The Classic team has done a lot of great things, especially moving from 4 to 6 content release cycles. 1.12 AV works, it is just slightly inferior. So I’m not going to pretend that the world is ending. Anticipation for Classic is my life right now.
The annoying part is that as a developer I can picture why they would go with 1.12 AV: it’s part of the 1.12 package, it’s source-controlled to work properly with everything else, and tampering with that would introduce possible bugs or unknown variables. In other words, Blizzard’s AAA studio development procedures have become an inherent barrier towards creating the best version of AV.

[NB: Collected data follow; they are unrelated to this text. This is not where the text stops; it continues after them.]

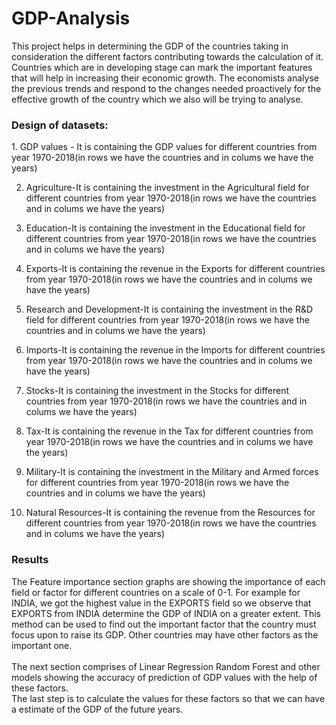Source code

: # GDP-Analysis
This project helps in determining the GDP of the countries taking in consideration the different factors contributing towards the calculation of it. Countries which are in developing stage can mark the important features that will help in increasing their economic growth. The economists analyse the previous trends and respond to the changes needed proactively for the effective growth of the country which we also will be trying to analyse.
<h3>Design of datasets:</h3>
1. GDP values - It is containing the GDP values for different countries from year 1970-2018(in rows we have the countries and in colums we have the years)

2.	Agriculture-It is containing the investment in the Agricultural field for different countries from year 1970-2018(in rows we have the countries and in colums we have the years)

3.	Education-It is containing the investment in the Educational field for different countries from year 1970-2018(in rows we have the countries and in colums we have the years)

4.	Exports-It is containing the revenue in the Exports for different countries from year 1970-2018(in rows we have the countries and in colums we have the years)

5.	Research and Development-It is containing the investment in the R&D field for different countries from year 1970-2018(in rows we have the countries and in colums we have the years)

6.	Imports-It is containing the revenue in the Imports for different countries from year 1970-2018(in rows we have the countries and in colums we have the years)

7.	Stocks-It is containing the investment in the Stocks for different countries from year 1970-2018(in rows we have the countries and in colums we have the years)

8.	Tax-It is containing the revenue in the Tax for different countries from year 1970-2018(in rows we have the countries and in colums we have the years)

9.	Military-It is containing the investment in the Military and Armed forces for different countries from year 1970-2018(in rows we have the countries and in colums we have the years)

10.	Natural Resources-It is containing the revenue from the Resources for different countries from year 1970-2018(in rows we have the countries and in colums we have the years)
<h3>Results</h3>
The Feature importance section graphs are showing the importance of each field or factor for different countries on a scale of 0-1.
For example for INDIA, we got the highest value in the EXPORTS field so we observe that EXPORTS from INDIA determine the GDP of INDIA on a greater extent.
This method can be used to find out the important factor that the country must focus upon to raise its GDP. Other countries may have other factors as the important one.
<br>
<br>
The next section comprises of Linear Regression Random Forest and other models showing the accuracy of prediction of GDP values with the help of these factors.
<br>
The last step is to calculate the values for these factors so that we can have a estimate of the GDP of the future years.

I can easily picture the old vanilla team ecstatic to tackle such a project. It’s like creating a custom WC3 map. It sounds like a lot of fun. Private server developers tackled this project for free, and ironed out the resulting bugs. What’s the big deal?
Even if the Classic team is trying to meet the project release schedule, which we greatly appreciate, wouldn’t it be possible to experiment with a 1.5-1.8-1.12 AV hybrid in between content release patches assuming that AV would launch with the Phase 2 - Dire Maul in the first place?
Since when do unknown variables or the simple possibility of bugs stop developers from creating a fun map? Now, extend this logic towards the “need” for sharding, loot trading, right-click reporting – many of the biggest issues vanilla enthusiasts have relate to Blizzard’s quality control procedures and sanitization of the final product.
Why does everything have to be risk-free and controlled? Why do all classes in retail have to be streamlined to be the same, the loot system streamlined as personal loot to avoid unknown variables, gear stats streamlined to an equalized item level system with variable primary stats depending on spec, and so forth??